▸ DIRECTIONS: Pick out and copy every line below that has the word "using".

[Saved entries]
-.-.-

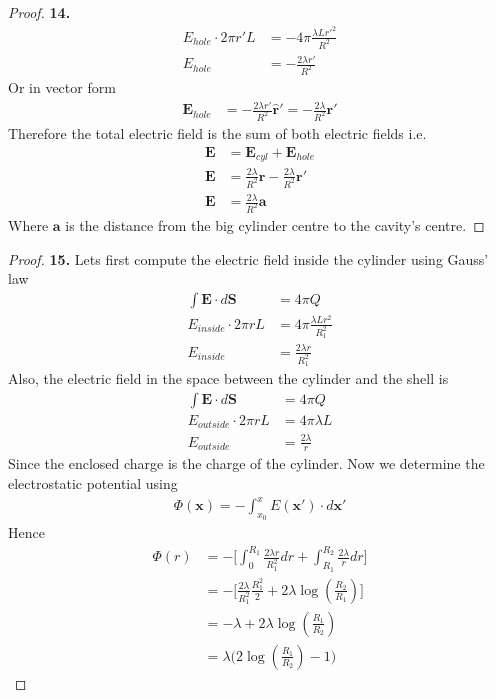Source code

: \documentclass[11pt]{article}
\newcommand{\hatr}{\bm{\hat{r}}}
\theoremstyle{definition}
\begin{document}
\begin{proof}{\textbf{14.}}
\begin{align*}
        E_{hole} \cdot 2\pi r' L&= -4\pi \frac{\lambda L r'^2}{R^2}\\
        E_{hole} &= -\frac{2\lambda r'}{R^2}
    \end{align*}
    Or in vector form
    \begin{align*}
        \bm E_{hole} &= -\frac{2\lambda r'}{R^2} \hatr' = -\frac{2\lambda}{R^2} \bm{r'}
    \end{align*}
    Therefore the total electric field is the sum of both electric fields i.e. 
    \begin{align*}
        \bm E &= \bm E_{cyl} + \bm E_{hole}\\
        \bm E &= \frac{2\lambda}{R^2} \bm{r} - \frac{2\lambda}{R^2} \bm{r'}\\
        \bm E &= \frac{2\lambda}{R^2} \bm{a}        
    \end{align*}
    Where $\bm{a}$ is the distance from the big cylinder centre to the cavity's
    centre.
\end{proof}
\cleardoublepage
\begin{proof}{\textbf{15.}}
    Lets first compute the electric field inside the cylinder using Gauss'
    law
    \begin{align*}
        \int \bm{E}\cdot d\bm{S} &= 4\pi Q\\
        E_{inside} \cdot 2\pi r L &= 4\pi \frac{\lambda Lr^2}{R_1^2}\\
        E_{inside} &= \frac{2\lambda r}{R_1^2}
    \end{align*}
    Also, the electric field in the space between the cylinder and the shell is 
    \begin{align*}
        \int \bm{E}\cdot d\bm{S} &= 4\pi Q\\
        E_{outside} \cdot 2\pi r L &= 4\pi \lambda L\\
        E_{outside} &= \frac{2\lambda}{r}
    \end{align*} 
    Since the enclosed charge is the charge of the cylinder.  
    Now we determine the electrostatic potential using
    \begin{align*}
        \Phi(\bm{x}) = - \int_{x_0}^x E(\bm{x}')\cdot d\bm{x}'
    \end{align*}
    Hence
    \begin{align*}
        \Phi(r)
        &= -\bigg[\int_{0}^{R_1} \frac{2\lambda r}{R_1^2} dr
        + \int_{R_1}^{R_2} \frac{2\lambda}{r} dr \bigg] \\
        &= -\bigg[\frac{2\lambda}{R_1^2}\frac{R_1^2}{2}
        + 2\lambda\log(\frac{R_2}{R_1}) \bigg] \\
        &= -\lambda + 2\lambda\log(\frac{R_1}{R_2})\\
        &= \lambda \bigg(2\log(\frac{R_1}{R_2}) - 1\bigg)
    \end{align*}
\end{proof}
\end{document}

-.-.-

▸ ANSWER BOX:
    Lets first compute the electric field inside the cylinder using Gauss'
    Now we determine the electrostatic potential using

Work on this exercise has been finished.